Saved data entries
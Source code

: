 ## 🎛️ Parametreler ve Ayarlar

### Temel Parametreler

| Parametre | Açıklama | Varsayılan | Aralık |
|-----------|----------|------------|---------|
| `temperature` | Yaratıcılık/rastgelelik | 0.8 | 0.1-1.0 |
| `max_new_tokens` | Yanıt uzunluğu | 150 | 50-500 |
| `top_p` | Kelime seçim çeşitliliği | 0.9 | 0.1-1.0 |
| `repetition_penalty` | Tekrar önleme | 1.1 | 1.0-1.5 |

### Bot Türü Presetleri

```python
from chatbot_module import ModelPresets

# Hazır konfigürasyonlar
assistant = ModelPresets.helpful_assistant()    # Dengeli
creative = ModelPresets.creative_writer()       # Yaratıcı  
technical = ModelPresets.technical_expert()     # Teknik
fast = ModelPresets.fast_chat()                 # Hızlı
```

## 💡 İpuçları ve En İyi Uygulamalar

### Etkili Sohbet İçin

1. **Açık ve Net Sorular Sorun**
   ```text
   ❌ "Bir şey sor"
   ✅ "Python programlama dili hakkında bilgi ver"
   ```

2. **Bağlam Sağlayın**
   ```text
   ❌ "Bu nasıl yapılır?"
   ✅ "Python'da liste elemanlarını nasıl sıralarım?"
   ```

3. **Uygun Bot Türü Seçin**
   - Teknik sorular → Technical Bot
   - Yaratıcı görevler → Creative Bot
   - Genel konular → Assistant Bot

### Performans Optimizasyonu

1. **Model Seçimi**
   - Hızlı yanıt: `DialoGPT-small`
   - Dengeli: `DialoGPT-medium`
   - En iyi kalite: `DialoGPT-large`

WHAT NEEDS TO BE DONE: Reproduce the records word for word.

RESPONSE:
Source code

: ## 🎛️ Parametreler ve Ayarlar

### Temel Parametreler

| Parametre | Açıklama | Varsayılan | Aralık |
|-----------|----------|------------|---------|
| `temperature` | Yaratıcılık/rastgelelik | 0.8 | 0.1-1.0 |
| `max_new_tokens` | Yanıt uzunluğu | 150 | 50-500 |
| `top_p` | Kelime seçim çeşitliliği | 0.9 | 0.1-1.0 |
| `repetition_penalty` | Tekrar önleme | 1.1 | 1.0-1.5 |

### Bot Türü Presetleri

```python
from chatbot_module import ModelPresets

# Hazır konfigürasyonlar
assistant = ModelPresets.helpful_assistant()    # Dengeli
creative = ModelPresets.creative_writer()       # Yaratıcı  
technical = ModelPresets.technical_expert()     # Teknik
fast = ModelPresets.fast_chat()                 # Hızlı
```

## 💡 İpuçları ve En İyi Uygulamalar

### Etkili Sohbet İçin

1. **Açık ve Net Sorular Sorun**
   ```text
   ❌ "Bir şey sor"
   ✅ "Python programlama dili hakkında bilgi ver"
   ```

2. **Bağlam Sağlayın**
   ```text
   ❌ "Bu nasıl yapılır?"
   ✅ "Python'da liste elemanlarını nasıl sıralarım?"
   ```

3. **Uygun Bot Türü Seçin**
   - Teknik sorular → Technical Bot
   - Yaratıcı görevler → Creative Bot
   - Genel konular → Assistant Bot

### Performans Optimizasyonu

1. **Model Seçimi**
   - Hızlı yanıt: `DialoGPT-small`
   - Dengeli: `DialoGPT-medium`
   - En iyi kalite: `DialoGPT-large`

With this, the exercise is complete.